String processing for a latex file

stairs · September 10, 2020, 11:41am

Hi,

I would like to use a scala script or program process a latex file in the following way:

Whenever it sees an \begin{itemize} it replaces it with \begin{itemize}%itemize_[i]_[i+1] and \end{itemize} with \end{itemize}%itemize_[i]_[i-1]

where i is the current stack depth which begins at 0.

Example:

\begin{itemize}
 \begin{itemize}
    \item xyz
 \end{itemize}
 \begin{itemize}
 ...

gets transformed to:

\begin{itemize}%itemize_0_1
 \begin{itemize}%itemize_1_2
    \item xyz
 \end{itemize}%itemize_2_1
 \begin{itemize}%itemize_1_2
...

(not sure actually this is valid latex but the idea is still shown)

Is this a regex project or a parsing project? Would you read in the whole program as a string and do string searches? Is this doable or will take ages?

This would be just for itemizes.

Not sure where to start here.

Thanks.

crater2150 · September 10, 2020, 1:17pm

As long as you don’t have multiple \begin or \end{itemize} in a single line, this can be done in a single fold.

You can use scala.io.Source.fromFile to open the LaTeX file. The Source class provides a getLines method, which will give you an Iterator over all the lines. I think looking at it one line at a time is the best approach here.

As you need to keep some iteration state (the current nesting depth), a fold should be used. The foldLeft method is the correct one here, as foldRight would give the wrong iteration order and count nesting starting from the end of the file. The result should be again a list of lines, so we also need to pass through a list to collect them. So our first parameter for foldLeft is the Tuple (List[String](), 0). To make the parts of that accessible more easily in the function passed to foldLeft, we will use case-syntax: {case ((lines, nesting), cur) => ... }. lines is our list for collecting the results, nesting is the current nesting depth starting with 0, and cur is the line we are looking at. The function will always return a tuple of (List[String], Int), with the current line added to the list and the updated nesting level.

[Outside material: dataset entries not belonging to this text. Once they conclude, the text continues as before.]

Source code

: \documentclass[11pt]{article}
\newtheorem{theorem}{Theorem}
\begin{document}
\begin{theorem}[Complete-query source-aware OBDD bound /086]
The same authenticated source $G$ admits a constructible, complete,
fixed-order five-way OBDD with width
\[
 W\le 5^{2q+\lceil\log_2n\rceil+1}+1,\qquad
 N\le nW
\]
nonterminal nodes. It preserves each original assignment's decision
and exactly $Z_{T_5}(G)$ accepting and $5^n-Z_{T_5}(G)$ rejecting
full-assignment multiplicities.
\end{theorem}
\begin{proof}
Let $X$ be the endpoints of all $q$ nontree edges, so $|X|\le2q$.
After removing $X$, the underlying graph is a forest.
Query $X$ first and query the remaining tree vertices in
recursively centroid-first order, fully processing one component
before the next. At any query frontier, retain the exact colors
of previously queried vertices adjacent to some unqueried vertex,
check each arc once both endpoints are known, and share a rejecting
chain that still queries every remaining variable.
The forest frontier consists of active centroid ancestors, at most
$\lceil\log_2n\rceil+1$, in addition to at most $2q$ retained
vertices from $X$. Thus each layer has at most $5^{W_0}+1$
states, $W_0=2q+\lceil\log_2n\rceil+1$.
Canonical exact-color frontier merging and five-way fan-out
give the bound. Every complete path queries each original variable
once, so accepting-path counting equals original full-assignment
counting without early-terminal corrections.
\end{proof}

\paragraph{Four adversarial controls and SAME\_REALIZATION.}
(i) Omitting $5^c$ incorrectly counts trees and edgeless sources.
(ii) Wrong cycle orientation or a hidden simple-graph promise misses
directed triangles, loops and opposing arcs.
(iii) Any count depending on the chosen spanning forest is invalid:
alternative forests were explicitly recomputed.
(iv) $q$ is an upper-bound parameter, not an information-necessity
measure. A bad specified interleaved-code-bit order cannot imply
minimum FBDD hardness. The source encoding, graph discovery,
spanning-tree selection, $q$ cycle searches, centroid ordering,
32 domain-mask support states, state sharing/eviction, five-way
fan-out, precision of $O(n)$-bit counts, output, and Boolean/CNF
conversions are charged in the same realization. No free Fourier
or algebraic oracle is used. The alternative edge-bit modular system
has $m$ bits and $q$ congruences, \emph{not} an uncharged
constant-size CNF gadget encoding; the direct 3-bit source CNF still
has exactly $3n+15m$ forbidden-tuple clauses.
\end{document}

You only need to match fixed strings and then append something to the end of the line, so a simple str.contains("\\begin{itemize}") is enough and is probably also the quickest. You then have three cases to consider: either your line contains a begin, or an end or neither. In the first two cases, append your comment to the line and update the nesting, otherwise just append the unchanged line and keep the current nesting:

if (cur.contains("\\begin{itemize}"))
  (cur + s"%itemize_${nesting}_${nesting+1}" :: lines, nesting + 1)
else if (cur.contains("\\end{itemize}"))
  (cur + s"%itemize_${nesting}_${nesting-1}" :: lines, nesting - 1)
else (cur :: lines, nesting)

The result of the fold will be a tuple of the list of lines and the final nesting value. You can use the latter for checking for errors, if it isn’t zero, the \begin and \end lines don’t match up. The line list will be reversed, because we always prepend to the list, so just call reverse on it in the end.

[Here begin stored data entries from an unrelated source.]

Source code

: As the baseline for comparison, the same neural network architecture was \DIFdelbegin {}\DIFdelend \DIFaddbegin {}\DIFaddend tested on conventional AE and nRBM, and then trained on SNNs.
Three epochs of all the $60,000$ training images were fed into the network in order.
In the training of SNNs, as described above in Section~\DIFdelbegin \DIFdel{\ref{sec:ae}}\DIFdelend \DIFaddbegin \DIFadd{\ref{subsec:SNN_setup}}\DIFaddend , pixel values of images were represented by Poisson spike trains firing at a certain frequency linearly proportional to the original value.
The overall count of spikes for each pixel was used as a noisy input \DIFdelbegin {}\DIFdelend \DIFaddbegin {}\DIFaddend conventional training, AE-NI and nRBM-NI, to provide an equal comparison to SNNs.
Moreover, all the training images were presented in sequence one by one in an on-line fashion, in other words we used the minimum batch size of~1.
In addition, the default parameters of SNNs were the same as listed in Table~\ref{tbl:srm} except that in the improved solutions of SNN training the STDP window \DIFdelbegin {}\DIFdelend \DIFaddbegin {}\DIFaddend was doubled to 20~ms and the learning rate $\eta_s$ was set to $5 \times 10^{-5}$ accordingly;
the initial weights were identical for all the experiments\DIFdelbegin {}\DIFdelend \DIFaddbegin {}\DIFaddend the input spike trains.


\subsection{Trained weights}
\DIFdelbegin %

The complete fold will look like this:

inputLines.foldLeft((List[String](), 0)){case ((lines, nesting), cur) =>
    if (cur.contains("\\begin{itemize}"))
      (s"$cur%itemize_${nesting}_${nesting+1}" :: lines, nesting + 1)
    else if (cur.contains("\\end{itemize}"))
      (s"$cur%itemize_${nesting}_${nesting-1}" :: lines, nesting - 1)
    else (cur :: lines, nesting)
  }._1.reverse

You can then proceed to write the result back to a file (keep in mind that getLines will remove any line breaks).

If your input may contain multiple \begin or \end blocks on the same line, this will get more complicated. But in that case you would have to change the expected result anyways, as the % comments in TeX will comment out the rest of the line.

stairs · September 11, 2020, 10:30am

Many thanks for the thorough answer - works a treat!